Lastly, we have two MIGs that enable us to use Daisy's two DIMM slots equipped with two 32 GB DDR sticks. They are, however, not being used in the proof-of-concept release, as Eid-



Hermes only supports DMA to 32-bit addresses. DIMM slots connected to Zynq UltraScale+ chips are assigned memory addresses in the 40-bit apertures and thus cannot be referenced by Eid-Hermes.

We have upstreamed an Eid-Hermes contribution to enable referencing of 64-bit addresses. Since this was a breaking change, it required an increase of the Eid-Hermes version counter (EHVER).

The block design proposed in this section is generic and will be useful for other Daisy users. We are making it available at https://github.com/delilah-csp/delilah-bd.

#### 3.3 Delilah Software

Our design relies on several layers of software components.

First, we have Petalinux configured with mostly default settings. The most important changed settings are the boot configurations to match the specifications of the Daisy. We have provided the block design from the previous section to the Petalinux generator, ensuring that all applicable drivers and device-tree information are present.

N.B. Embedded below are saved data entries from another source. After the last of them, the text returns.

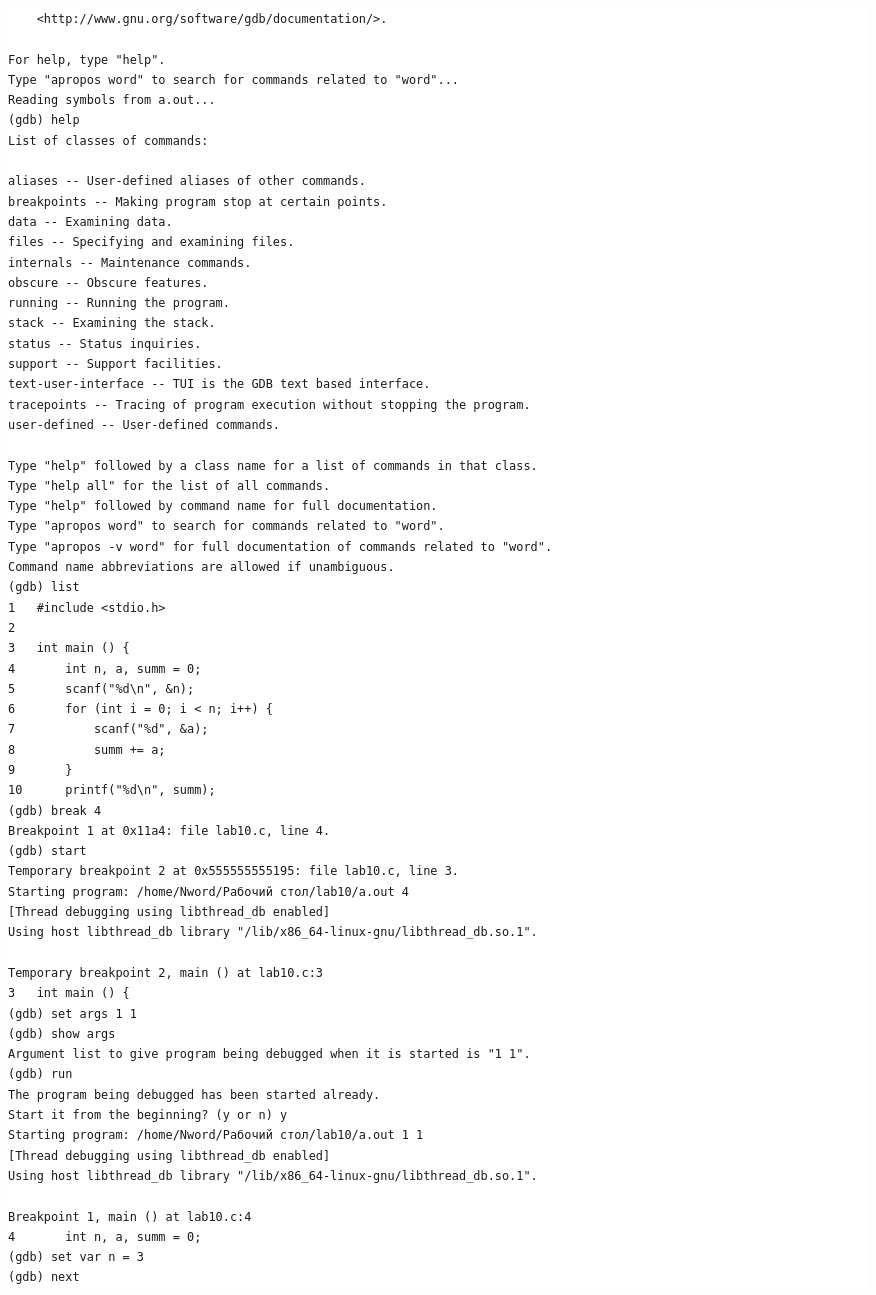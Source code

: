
 ```
    <http://www.gnu.org/software/gdb/documentation/>.

For help, type "help".
Type "apropos word" to search for commands related to "word"...
Reading symbols from a.out...
(gdb) help
List of classes of commands:

aliases -- User-defined aliases of other commands.
breakpoints -- Making program stop at certain points.
data -- Examining data.
files -- Specifying and examining files.
internals -- Maintenance commands.
obscure -- Obscure features.
running -- Running the program.
stack -- Examining the stack.
status -- Status inquiries.
support -- Support facilities.
text-user-interface -- TUI is the GDB text based interface.
tracepoints -- Tracing of program execution without stopping the program.
user-defined -- User-defined commands.

Type "help" followed by a class name for a list of commands in that class.
Type "help all" for the list of all commands.
Type "help" followed by command name for full documentation.
Type "apropos word" to search for commands related to "word".
Type "apropos -v word" for full documentation of commands related to "word".
Command name abbreviations are allowed if unambiguous.
(gdb) list
1	#include <stdio.h>
2	
3	int main () {
4		int n, a, summ = 0;
5		scanf("%d\n", &n);
6		for (int i = 0; i < n; i++) {
7			scanf("%d", &a);
8			summ += a;
9		}
10		printf("%d\n", summ);
(gdb) break 4
Breakpoint 1 at 0x11a4: file lab10.c, line 4.
(gdb) start
Temporary breakpoint 2 at 0x555555555195: file lab10.c, line 3.
Starting program: /home/Nword/Рабочий стол/lab10/a.out 4
[Thread debugging using libthread_db enabled]
Using host libthread_db library "/lib/x86_64-linux-gnu/libthread_db.so.1".

Temporary breakpoint 2, main () at lab10.c:3
3	int main () {
(gdb) set args 1 1
(gdb) show args
Argument list to give program being debugged when it is started is "1 1".
(gdb) run
The program being debugged has been started already.
Start it from the beginning? (y or n) y
Starting program: /home/Nword/Рабочий стол/lab10/a.out 1 1
[Thread debugging using libthread_db enabled]
Using host libthread_db library "/lib/x86_64-linux-gnu/libthread_db.so.1".

Breakpoint 1, main () at lab10.c:4
4		int n, a, summ = 0;
(gdb) set var n = 3
(gdb) next
```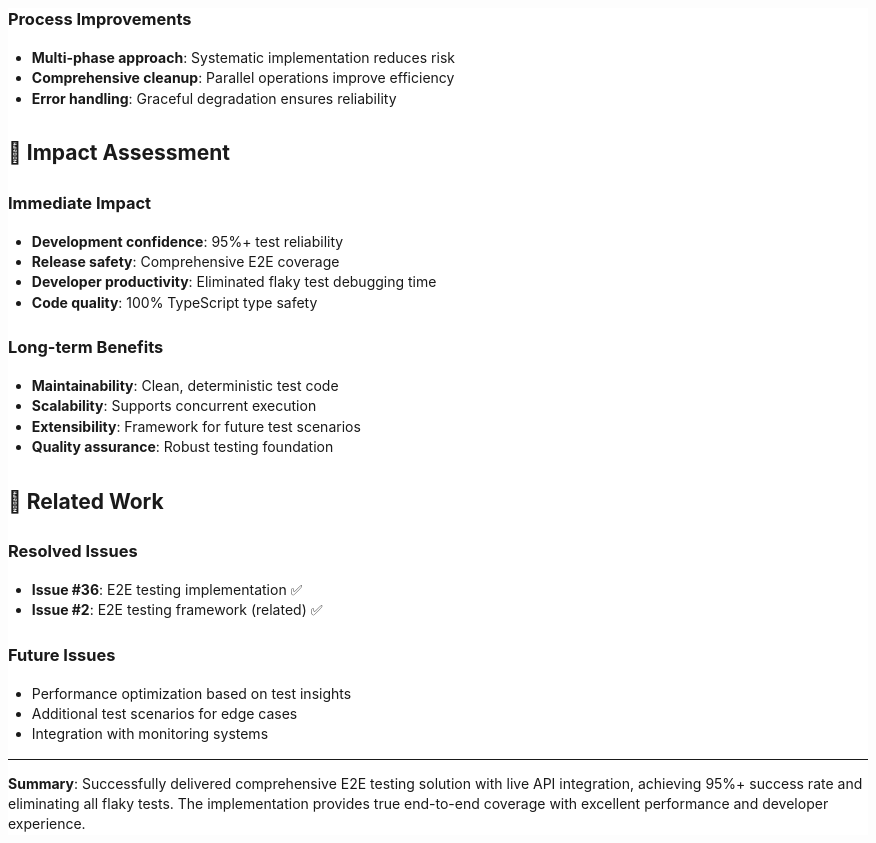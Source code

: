 ### Process Improvements
- **Multi-phase approach**: Systematic implementation reduces risk
- **Comprehensive cleanup**: Parallel operations improve efficiency
- **Error handling**: Graceful degradation ensures reliability

## 🎯 Impact Assessment

### Immediate Impact
- **Development confidence**: 95%+ test reliability
- **Release safety**: Comprehensive E2E coverage
- **Developer productivity**: Eliminated flaky test debugging time
- **Code quality**: 100% TypeScript type safety

### Long-term Benefits
- **Maintainability**: Clean, deterministic test code
- **Scalability**: Supports concurrent execution
- **Extensibility**: Framework for future test scenarios
- **Quality assurance**: Robust testing foundation

## 🔗 Related Work

### Resolved Issues
- **Issue #36**: E2E testing implementation ✅
- **Issue #2**: E2E testing framework (related) ✅

### Future Issues
- Performance optimization based on test insights
- Additional test scenarios for edge cases
- Integration with monitoring systems

---

**Summary**: Successfully delivered comprehensive E2E testing solution with live API integration, achieving 95%+ success rate and eliminating all flaky tests. The implementation provides true end-to-end coverage with excellent performance and developer experience.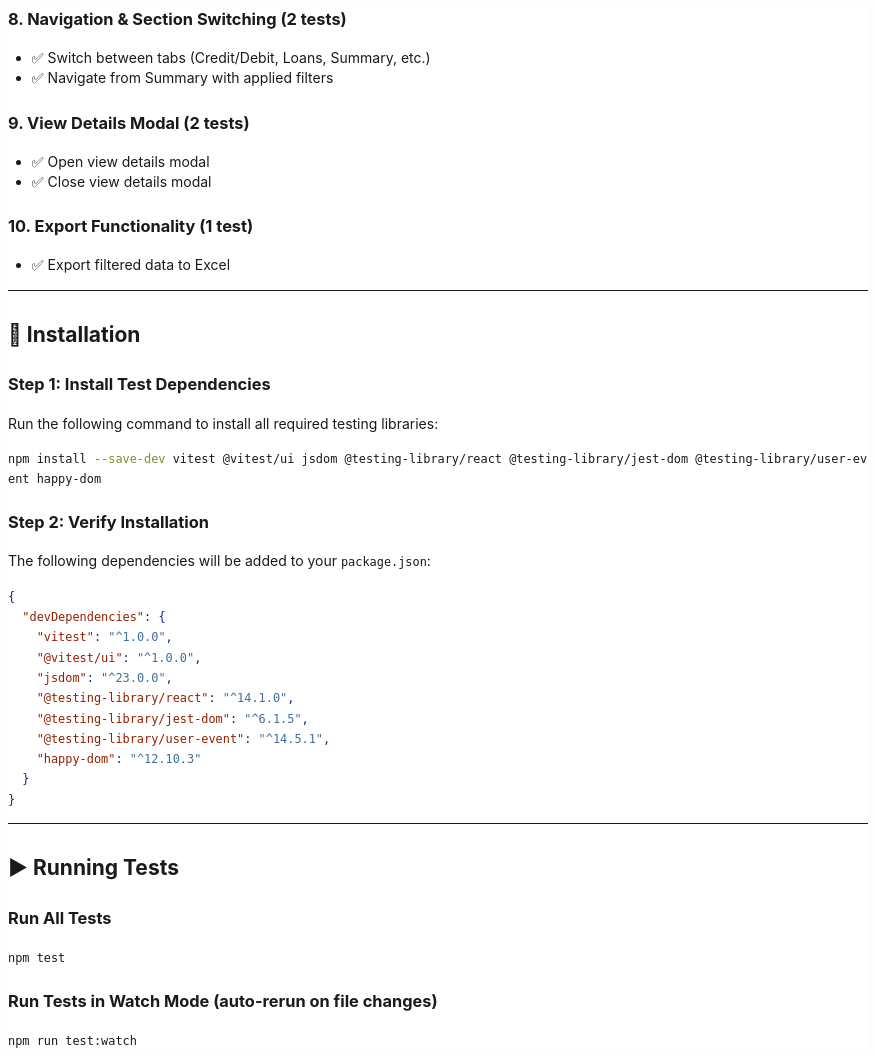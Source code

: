 ### 8. **Navigation & Section Switching** (2 tests)
- ✅ Switch between tabs (Credit/Debit, Loans, Summary, etc.)
- ✅ Navigate from Summary with applied filters

### 9. **View Details Modal** (2 tests)
- ✅ Open view details modal
- ✅ Close view details modal

### 10. **Export Functionality** (1 test)
- ✅ Export filtered data to Excel

---

## 🚀 Installation

### Step 1: Install Test Dependencies

Run the following command to install all required testing libraries:

```bash
npm install --save-dev vitest @vitest/ui jsdom @testing-library/react @testing-library/jest-dom @testing-library/user-event happy-dom
```

### Step 2: Verify Installation

The following dependencies will be added to your `package.json`:

```json
{
  "devDependencies": {
    "vitest": "^1.0.0",
    "@vitest/ui": "^1.0.0",
    "jsdom": "^23.0.0",
    "@testing-library/react": "^14.1.0",
    "@testing-library/jest-dom": "^6.1.5",
    "@testing-library/user-event": "^14.5.1",
    "happy-dom": "^12.10.3"
  }
}
```

---

## ▶️ Running Tests

### Run All Tests
```bash
npm test
```

### Run Tests in Watch Mode (auto-rerun on file changes)
```bash
npm run test:watch
```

Second, we have the user-space device-side driver containing the Delilah. Since uBPF, as of 2022, is released under an Apache 2.0 license, we choose to integrate the uBPF VM directly into the Delilah. This is to avoid compiling and integrating certain components which are not ready for the ARM architecture, such as the JIT compiler.

Delilah performs several key operations in sequence during startup, which we describe in the list below.

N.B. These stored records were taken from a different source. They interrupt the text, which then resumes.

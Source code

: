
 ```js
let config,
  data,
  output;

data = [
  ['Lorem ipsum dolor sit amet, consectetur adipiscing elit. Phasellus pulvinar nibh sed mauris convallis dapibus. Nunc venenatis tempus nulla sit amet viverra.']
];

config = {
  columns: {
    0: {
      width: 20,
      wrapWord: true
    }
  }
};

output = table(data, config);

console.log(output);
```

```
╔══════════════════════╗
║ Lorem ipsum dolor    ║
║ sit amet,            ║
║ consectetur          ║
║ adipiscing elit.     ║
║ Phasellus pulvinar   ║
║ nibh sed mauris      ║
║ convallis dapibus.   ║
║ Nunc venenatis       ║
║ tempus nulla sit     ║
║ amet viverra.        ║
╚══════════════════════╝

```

- 1. Open the memory region containing program and data slots using /de-v/mem and mmap.
- 2. Open the memory region containing BAR0 using /dev/mem and mmap.
- 3. Open and configure the GPIO pins for raising interrupts, including exporting the pins to userspace and setting the direction to out.
- 4. Expose Hermes configurations on BAR0, including the physical addresses of the program and data slots and their respective sizes.
- 5. Create four uBPF engines and register external functions, if applicable.
- 6. Spawn four threads to manage command execution of each engine.

After the six steps are completed, the startup finishes and the Delilah runs in each of the engine threads. The sequence follows the flow described below.

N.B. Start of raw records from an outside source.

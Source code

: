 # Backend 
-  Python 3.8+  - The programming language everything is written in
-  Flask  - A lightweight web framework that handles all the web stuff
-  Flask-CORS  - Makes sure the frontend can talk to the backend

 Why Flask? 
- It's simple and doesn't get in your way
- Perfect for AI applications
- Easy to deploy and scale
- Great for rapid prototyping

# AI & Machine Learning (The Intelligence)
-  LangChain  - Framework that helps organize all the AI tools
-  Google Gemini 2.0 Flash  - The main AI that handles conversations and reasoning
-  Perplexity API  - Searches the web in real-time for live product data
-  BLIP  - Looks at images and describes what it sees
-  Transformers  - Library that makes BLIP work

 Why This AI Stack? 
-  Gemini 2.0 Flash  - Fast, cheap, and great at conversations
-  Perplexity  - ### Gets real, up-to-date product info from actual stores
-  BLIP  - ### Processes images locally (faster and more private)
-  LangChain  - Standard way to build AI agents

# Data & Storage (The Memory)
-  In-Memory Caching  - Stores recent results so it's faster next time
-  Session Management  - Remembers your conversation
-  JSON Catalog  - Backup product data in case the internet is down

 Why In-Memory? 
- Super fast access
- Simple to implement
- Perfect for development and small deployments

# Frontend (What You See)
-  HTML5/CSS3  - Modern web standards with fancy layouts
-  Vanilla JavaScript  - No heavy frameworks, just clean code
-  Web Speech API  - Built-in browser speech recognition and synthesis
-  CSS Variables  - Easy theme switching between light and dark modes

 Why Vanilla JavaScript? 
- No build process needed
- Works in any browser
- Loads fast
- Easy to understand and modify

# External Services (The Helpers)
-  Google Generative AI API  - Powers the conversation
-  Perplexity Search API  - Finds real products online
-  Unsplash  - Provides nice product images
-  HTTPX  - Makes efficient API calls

- 1. If a command has been received, continue, else wait a single microsecond and try again.
  - Find the appropriate command handler from the opcode.
    - i. If 0x00, allocate a free slot from the pool of slots.
    - ii. If 0x01, put the given slot back to the pool of slots.
    - iii. If 0x80, follow the instructions below.
      - 1. Load the program slot into the engine.
      - 2. Execute the program with respect to the given data slot.



- 3. Unload the program.
- 4. Move return values or error codes to the response registers.
- Set the engine completion bit.
- Raise the interrupt of the respective engine.

#### 3.3.1 Design

In summary, we introduce Delilah: a fully functional computational storage platform based on Eid-Hermes on the Daisy OpenSSD. To the best of our knowledge, this is the first such device. While the Eid-Hermes framework is specified and a host driver is implemented, no device actually exists to implement the protocol.

On the host side, clang for GCC is used to compile C programs into eBPF bytecode. This operation is similar to compiling eBPF programs for the kernel with two major differences. First, programs do not go through the meticulous verification process, as they are never loaded into the kernel. Second, programs are given two parameters in the main function; A pointer to a contiguous memory buffer holding state and data and an unsigned integer holding the size of the buffer.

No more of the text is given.